Researchers with the Western College of Veterinary Medicine have identified two proteins that could prove key to developing vaccines to protect pigs from Brachyspira hyodysenteriae.
To help develop more effective vaccines the University of Saskatchewan has been conducting research into the mechanisms of diarrhea.
Dr. Matt Loewen, an Associate Professor in Veterinary Medical Biosciences with the University of Saskatchewan’s Western College of Veterinary Medicine, explains there are two classes of pathogens that cause diarrhea, viral and bacterial, but this work has focused on Brachyspira hyodysenteriae, a bacterial diarrhea for which developing a vaccine has proved challenging.
To do something different than what has previously been done with just basically grinding up the bacteria that’s been isolated off a farm and then trying to make a vaccine from that or taking all the proteins from a bacteria and looking at the immunogenicity of it, what we did was we decided to go back and say, Okay what is the bug doing to the pig that actually causes the diarrhea and what’s coming out of the bacteria that’s causing that diarrhea so we went down to very basic principles of what is essential for that bacteria to cause diarrhea.

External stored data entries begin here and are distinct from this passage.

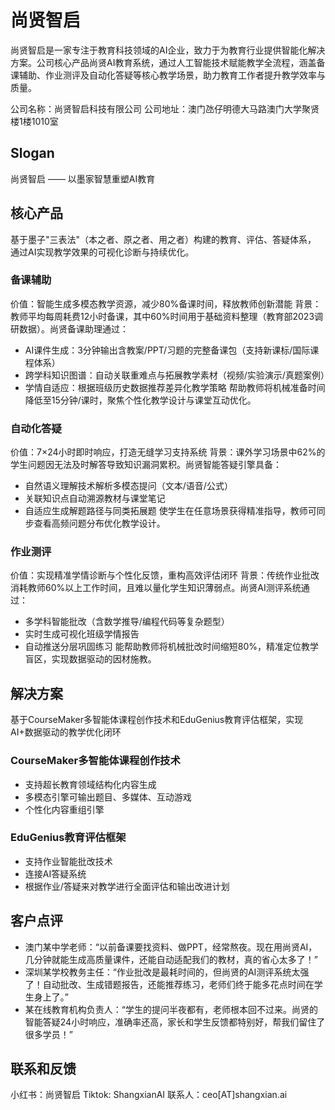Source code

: # 尚贤智启
尚贤智启是一家专注于教育科技领域的AI企业，致力于为教育行业提供智能化解决方案。公司核心产品尚贤AI教育系统，通过人工智能技术赋能教学全流程，涵盖备课辅助、作业测评及自动化答疑等核心教学场景，助力教育工作者提升教学效率与质量。

公司名称：尚贤智启科技有限公司
公司地址：澳门氹仔明德大马路澳门大学聚贤楼1楼1010室

## Slogan
尚贤智启 —— 以墨家智慧重塑AI教育

## 核心产品

基于墨子"三表法"（本之者、原之者、用之者）构建的教育、评估、答疑体系， 通过AI实现教学效果的可视化诊断与持续优化。

### 备课辅助
价值：智能生成多模态教学资源，减少80%备课时间，释放教师创新潜能
背景：教师平均每周耗费12小时备课，其中60%时间用于基础资料整理（教育部2023调研数据）。尚贤备课助理通过：
- AI课件生成：3分钟输出含教案/PPT/习题的完整备课包（支持新课标/国际课程体系）
- 跨学科知识图谱：自动关联重难点与拓展教学素材（视频/实验演示/真题案例）
- 学情自适应：根据班级历史数据推荐差异化教学策略
帮助教师将机械准备时间降低至15分钟/课时，聚焦个性化教学设计与课堂互动优化。


### 自动化答疑
价值：7×24小时即时响应，打造无缝学习支持系统
背景：课外学习场景中62%的学生问题因无法及时解答导致知识漏洞累积。尚贤智能答疑引擎具备：
- 自然语义理解技术解析多模态提问（文本/语音/公式）
- 关联知识点自动溯源教材与课堂笔记
- 自适应生成解题路径与同类拓展题
使学生在任意场景获得精准指导，教师可同步查看高频问题分布优化教学设计。

### 作业测评

价值：实现精准学情诊断与个性化反馈，重构高效评估闭环
背景：传统作业批改消耗教师60%以上工作时间，且难以量化学生知识薄弱点。尚贤AI测评系统通过：
- 多学科智能批改（含数学推导/编程代码等复杂题型）
- 实时生成可视化班级学情报告
- 自动推送分层巩固练习
能帮助教师将机械批改时间缩短80%，精准定位教学盲区，实现数据驱动的因材施教。

## 解决方案

基于CourseMaker多智能体课程创作技术和EduGenius教育评估框架，实现AI+数据驱动的教学优化闭环

### CourseMaker多智能体课程创作技术

- 支持超长教育领域结构化内容生成
- 多模态引擎可输出题目、多媒体、互动游戏
- 个性化内容重组引擎

### EduGenius教育评估框架
- 支持作业智能批改技术
- 连接AI答疑系统
- 根据作业/答疑来对教学进行全面评估和输出改进计划

## 客户点评
- 澳门某中学老师：“以前备课要找资料、做PPT，经常熬夜。现在用尚贤AI，几分钟就能生成高质量课件，还能自动适配我们的教材，真的省心太多了！”
- 深圳某学校教务主任：“作业批改是最耗时间的，但尚贤的AI测评系统太强了！自动批改、生成错题报告，还能推荐练习，老师们终于能多花点时间在学生身上了。”
- 某在线教育机构负责人：“学生的提问半夜都有，老师根本回不过来。尚贤的智能答疑24小时响应，准确率还高，家长和学生反馈都特别好，帮我们留住了很多学员！”

## 联系和反馈
小红书：尚贤智启
Tiktok: ShangxianAI
联系人：ceo[AT]shangxian.ai
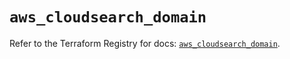 # `aws_cloudsearch_domain`

Refer to the Terraform Registry for docs: [`aws_cloudsearch_domain`](https://registry.terraform.io/providers/hashicorp/aws/5.77.0/docs/resources/cloudsearch_domain).
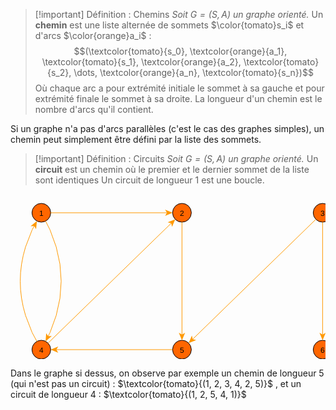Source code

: >[!important] Définition : Chemins
>*Soit $G = (S,A)$ un graphe orienté.*
>Un **chemin** est une liste alternée de sommets $\color{tomato}s_i$ et d'arcs $\color{orange}a_i$ : 
>$$(\textcolor{tomato}{s_0}, \textcolor{orange}{a_1}, \textcolor{tomato}{s_1}, \textcolor{orange}{a_2}, \textcolor{tomato}{s_2}, \dots, \textcolor{orange}{a_n}, \textcolor{tomato}{s_n})$$
>Où chaque arc a pour extrémité initiale le sommet à sa gauche et pour extrémité finale le sommet à sa droite. La longueur d'un chemin est le nombre d'arcs qu'il contient.

Si un graphe n'a pas d'arcs parallèles (c'est le cas des graphes simples), un chemin peut simplement être défini par la liste des sommets.

>[!important] Définition : Circuits
>*Soit $G = (S,A)$ un graphe orienté.*
>Un **circuit** est un chemin où le premier et le dernier sommet de la liste sont identiques
>Un circuit de longueur 1 est une boucle.

<center><svg xmlns="http://www.w3.org/2000/svg" xmlns:xlink="http://www.w3.org/1999/xlink" fill-opacity="1" color-rendering="auto" color-interpolation="auto" text-rendering="auto" stroke="black" stroke-linecap="square" width="558" stroke-miterlimit="10" shape-rendering="auto" stroke-opacity="1" fill="black" stroke-dasharray="none" font-weight="normal" stroke-width="1" height="292" font-family="'Dialog'" font-style="normal" stroke-linejoin="miter" font-size="12px" stroke-dashoffset="0" image-rendering="auto">  <!--Generated by ySVG 2.6-->  <defs id="genericDefs"/>  <g>    <defs id="defs1">      <clipPath clipPathUnits="userSpaceOnUse" id="clipPath1">        <path d="M0 0 L558 0 L558 292 L0 292 L0 0 Z"/>      </clipPath>      <clipPath clipPathUnits="userSpaceOnUse" id="clipPath2">        <path d="M199 200 L757 200 L757 492 L199 492 L199 200 Z"/>      </clipPath>    </defs>    <g fill="rgb(255,102,0)" text-rendering="geometricPrecision" shape-rendering="geometricPrecision" transform="matrix(1,0,0,1,-199,-200)" stroke="rgb(255,102,0)">      <circle r="15" clip-path="url(#clipPath2)" cx="248.3469" cy="230.0357" stroke="none"/>    </g>    <g text-rendering="geometricPrecision" stroke-miterlimit="1.45" shape-rendering="geometricPrecision" transform="matrix(1,0,0,1,-199,-200)" stroke-linecap="butt">      <circle fill="none" r="15" clip-path="url(#clipPath2)" cx="248.3469" cy="230.0357"/>      <text x="245.01" xml:space="preserve" y="234.7496" clip-path="url(#clipPath2)" font-family="sans-serif" stroke="none">1</text>    </g>    <g fill="rgb(255,102,0)" text-rendering="geometricPrecision" shape-rendering="geometricPrecision" transform="matrix(1,0,0,1,-199,-200)" stroke="rgb(255,102,0)">      <circle r="15" clip-path="url(#clipPath2)" cx="473.3469" cy="230.0357" stroke="none"/>    </g>    <g text-rendering="geometricPrecision" stroke-miterlimit="1.45" shape-rendering="geometricPrecision" transform="matrix(1,0,0,1,-199,-200)" stroke-linecap="butt">      <circle fill="none" r="15" clip-path="url(#clipPath2)" cx="473.3469" cy="230.0357"/>      <text x="470.01" xml:space="preserve" y="234.7496" clip-path="url(#clipPath2)" font-family="sans-serif" stroke="none">2</text>    </g>    <g fill="rgb(255,102,0)" text-rendering="geometricPrecision" shape-rendering="geometricPrecision" transform="matrix(1,0,0,1,-199,-200)" stroke="rgb(255,102,0)">      <circle r="15" clip-path="url(#clipPath2)" cx="248.3469" cy="449.0357" stroke="none"/>    </g>    <g text-rendering="geometricPrecision" stroke-miterlimit="1.45" shape-rendering="geometricPrecision" transform="matrix(1,0,0,1,-199,-200)" stroke-linecap="butt">      <circle fill="none" r="15" clip-path="url(#clipPath2)" cx="248.3469" cy="449.0357"/>      <text x="245.01" xml:space="preserve" y="453.7496" clip-path="url(#clipPath2)" font-family="sans-serif" stroke="none">4</text>    </g>    <g fill="rgb(255,102,0)" text-rendering="geometricPrecision" shape-rendering="geometricPrecision" transform="matrix(1,0,0,1,-199,-200)" stroke="rgb(255,102,0)">      <circle r="15" clip-path="url(#clipPath2)" cx="473.3469" cy="449.0357" stroke="none"/>    </g>    <g text-rendering="geometricPrecision" stroke-miterlimit="1.45" shape-rendering="geometricPrecision" transform="matrix(1,0,0,1,-199,-200)" stroke-linecap="butt">      <circle fill="none" r="15" clip-path="url(#clipPath2)" cx="473.3469" cy="449.0357"/>      <text x="470.01" xml:space="preserve" y="453.7496" clip-path="url(#clipPath2)" font-family="sans-serif" stroke="none">5</text>    </g>    <g fill="rgb(255,102,0)" text-rendering="geometricPrecision" shape-rendering="geometricPrecision" transform="matrix(1,0,0,1,-199,-200)" stroke="rgb(255,102,0)">      <circle r="15" clip-path="url(#clipPath2)" cx="698.3469" cy="230.0357" stroke="none"/>    </g>    <g text-rendering="geometricPrecision" stroke-miterlimit="1.45" shape-rendering="geometricPrecision" transform="matrix(1,0,0,1,-199,-200)" stroke-linecap="butt">      <circle fill="none" r="15" clip-path="url(#clipPath2)" cx="698.3469" cy="230.0357"/>      <text x="695.01" xml:space="preserve" y="234.7496" clip-path="url(#clipPath2)" font-family="sans-serif" stroke="none">3</text>    </g>    <g fill="rgb(255,102,0)" text-rendering="geometricPrecision" shape-rendering="geometricPrecision" transform="matrix(1,0,0,1,-199,-200)" stroke="rgb(255,102,0)">      <circle r="15" clip-path="url(#clipPath2)" cx="698.3469" cy="449.0357" stroke="none"/>    </g>    <g text-rendering="geometricPrecision" stroke-miterlimit="1.45" shape-rendering="geometricPrecision" transform="matrix(1,0,0,1,-199,-200)" stroke-linecap="butt">      <circle fill="none" r="15" clip-path="url(#clipPath2)" cx="698.3469" cy="449.0357"/>      <text x="695.01" xml:space="preserve" y="453.7496" clip-path="url(#clipPath2)" font-family="sans-serif" stroke="none">6</text>      <path fill="none" d="M263.3469 230.0357 L450.3469 230.0357" clip-path="url(#clipPath2)" stroke="rgb(255,153,0)"/>      <path fill="rgb(255,153,0)" d="M458.3469 230.0357 L446.3469 225.0357 L449.3469 230.0357 L446.3469 235.0357 Z" clip-path="url(#clipPath2)" stroke="none"/>      <path fill="none" d="M255.143 243.4292 L262.2375 257.4107 L272.1594 284.7857 L278.1125 312.1607 L280.0969 339.5357 L278.1125 366.9107 L272.1594 394.2857 L262.2375 421.6607 L258.763 428.5081" clip-path="url(#clipPath2)" stroke="rgb(255,153,0)"/>      <path fill="rgb(255,153,0)" d="M255.143 435.6423 L265.0319 427.2036 L259.2155 427.6164 L256.1142 422.6786 Z" clip-path="url(#clipPath2)" stroke="none"/>      <path fill="none" d="M259.0959 438.5734 L456.8652 246.0779" clip-path="url(#clipPath2)" stroke="rgb(255,153,0)"/>      <path fill="rgb(255,153,0)" d="M462.598 240.498 L450.5114 245.2849 L456.1486 246.7754 L457.4862 252.4509 Z" clip-path="url(#clipPath2)" stroke="none"/>      <path fill="none" d="M241.2381 435.8561 L233.5813 421.6607 L223.0344 394.2857 L219.343 380.5982 L216.7063 366.9107 L215.1243 353.2232 L214.5969 339.5357 L215.1243 325.8482 L216.7063 312.1607 L219.343 298.4732 L223.0344 284.7857 L233.5813 257.4107 L237.4403 250.2563" clip-path="url(#clipPath2)" stroke="rgb(255,153,0)"/>      <path fill="rgb(255,153,0)" d="M241.2381 243.2153 L231.1407 251.4032 L236.9655 251.1365 L239.942 256.1505 Z" clip-path="url(#clipPath2)" stroke="none"/>      <path fill="none" d="M473.3469 245.0357 L473.3469 426.0357" clip-path="url(#clipPath2)" stroke="rgb(255,153,0)"/>      <path fill="rgb(255,153,0)" d="M473.3469 434.0357 L478.3469 422.0357 L473.3469 425.0357 L468.3469 422.0357 Z" clip-path="url(#clipPath2)" stroke="none"/>      <path fill="none" d="M458.3469 449.0357 L271.3469 449.0357" clip-path="url(#clipPath2)" stroke="rgb(255,153,0)"/>      <path fill="rgb(255,153,0)" d="M263.3469 449.0357 L275.3469 454.0357 L272.3469 449.0357 L275.3469 444.0357 Z" clip-path="url(#clipPath2)" stroke="none"/>      <path fill="none" d="M687.598 240.498 L489.8287 432.9935" clip-path="url(#clipPath2)" stroke="rgb(255,153,0)"/>      <path fill="rgb(255,153,0)" d="M484.0959 438.5734 L496.1825 433.7866 L490.5453 432.296 L489.2076 426.6206 Z" clip-path="url(#clipPath2)" stroke="none"/>      <path fill="none" d="M698.3469 245.0357 L698.3469 426.0357" clip-path="url(#clipPath2)" stroke="rgb(255,153,0)"/>      <path fill="rgb(255,153,0)" d="M698.3469 434.0357 L703.3469 422.0357 L698.3469 425.0357 L693.3469 422.0357 Z" clip-path="url(#clipPath2)" stroke="none"/>      <path fill="none" d="M706.1439 461.8601 L710.8611 469.6191 L713.4633 473.2287 L716.1506 475.637 L718.9229 476.844 L721.7803 476.8498 L724.7227 475.6542 L727.7501 473.2574 L730.8625 469.6594 L734.06 464.86 L736.94 460.06 L739.6151 455.0719 L741.1601 450.9074 L741.5752 447.5667 L740.8603 445.0497 L739.0154 443.3565 L736.0406 442.487 L731.9359 442.4412 L726.7011 443.2191 L720.8869 444.4118" clip-path="url(#clipPath2)" stroke="rgb(255,153,0)"/>      <path fill="rgb(255,153,0)" d="M713.0501 446.0194 L725.8101 448.506 L721.8665 444.2108 L723.8005 438.7099 Z" clip-path="url(#clipPath2)" stroke="none"/>    </g>  </g></svg></center>

Dans le graphe si dessus, on observe par exemple un chemin de longueur 5 (qui n'est pas un circuit) :
$\textcolor{tomato}{(1, 2, 3, 4, 2, 5)}$ , et un circuit de longueur 4 : $\textcolor{tomato}{(1, 2, 5, 4, 1)}$

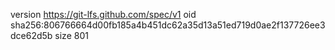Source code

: version https://git-lfs.github.com/spec/v1
oid sha256:806766664d00fb185a4b451dc62a35d13a51ed719d0ae2f137726ee3dce62d5b
size 801
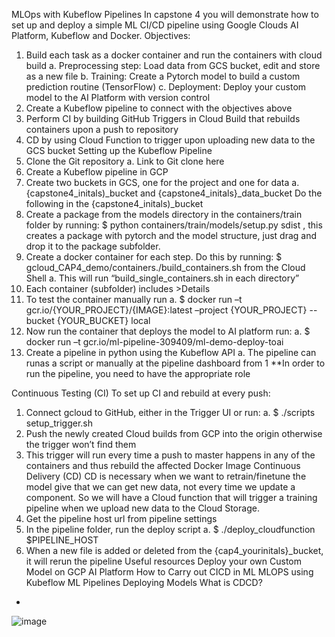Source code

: MLOps with   Kubeflow Pipelines 
In capstone 4 you will demonstrate how to set up and deploy a simple ML CI/CD pipeline using Google Clouds AI Platform, Kubeflow and Docker.
Objectives:
1.	Build each task as a docker container and run the containers with cloud build
a.	Preprocessing step: Load data from GCS bucket, edit and store as a new file
b.	Training: Create a Pytorch   model to build a custom prediction routine (TensorFlow)
c.	Deployment: Deploy your custom model to the AI Platform with version control
2.	Create a Kubeflow pipeline to connect with the objectives above
3.	Perform CI by building GitHub Triggers in Cloud Build that rebuilds containers upon a push to repository
4.	CD by using Cloud Function to trigger upon uploading new data to the GCS bucket
Setting up the Kubeflow Pipeline  
1.	Clone the Git repository 
a.	Link to Git clone here 
2.	Create a Kubeflow pipeline in GCP
3.	Create two buckets in GCS, one for the project and one for data
a.	{capstone4_initals)_bucket and {capstone4_initals}_data_bucket
Do the following in the {capstone4_initals)_bucket 
1.	Create a package from the models directory in the containers/train folder by running: $ python containers/train/models/setup.py sdist , this creates a package with pytorch and the model structure, just drag and drop it to the package subfolder. 
2.	 Create a docker container for each step. Do this by running: $ gcloud_CAP4_demo/containers./build_containers.sh from the Cloud Shell
a.	This will run “build_single_containers.sh in each directory”
3.	Each container (subfolder) includes >Details
4.	To test the container manually run
a.	$ docker run –t gcr.io/{YOUR_PROJECT}/{IMAGE}:latest –project {YOUR_PROJECT} --bucket {YOUR_BUCKET} local
5.	Now run the container that deploys the model to AI platform run:
a.	$ docker run –t gcr.io/ml-pipeline-309409/ml-demo-deploy-toai
6.	Create a pipeline in python using the Kubeflow API 
a.	The pipeline can runas a script or manually at the pipeline dashboard from 1
**In order to run the pipeline, you need to have the appropriate role
 
Continuous Testing (CI)
To set up CI and rebuild at every push:
1.	Connect gcloud to GitHub, either in the Trigger UI or run:
a.	$ ./scripts setup_trigger.sh
2.	Push the newly created Cloud builds from GCP into the origin otherwise the trigger won’t find them
3.	This trigger will run every time a push to master happens in any of the containers and thus rebuild the affected Docker Image
Continuous Delivery (CD)
CD is necessary when we want to retrain/finetune the model give that we can get new data, not every time we update a component. So we will have a Cloud function that will trigger a training pipeline when we upload new data to the Cloud Storage.
1.	Get the pipeline host url from pipeline settings
2.	In the pipeline folder, run the deploy script
a.	$ ./deploy_cloudfunction $PIPELINE_HOST
3.	When a new file is added or deleted from the {cap4_yourinitals}_bucket, it will rerun the pipeline
 Useful resources
Deploy your own Custom Model on GCP AI Platform
How to Carry out CICD in ML MLOPS using Kubeflow ML Pipelines
Deploying Models
What is CDCD?


-	


![image](https://user-images.githubusercontent.com/32612535/171929046-f60ff2dd-363c-4a42-9dd8-f6dad4ab704c.png)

What are the specific proteins that are produced by that bacteria that have an impact on the pig’s physiology to result in diarrhea. We were then able to identify two proteins that were very central to causing those changes in the pathophysiology. What we found is these two proteins that we’re looking at seem to recapitulate a lot of what the bacteria can do without the bacteria being there. That means that, if the pig produces a specific immune response against these very central proteins, then you will hopefully prevent the disease.
~ Dr. Matt Loewen, Western College of Veterinary Medicine
Dr. Loewen says these findings will be used in the effort to develop vaccines that will be able to protect pigs from this organism.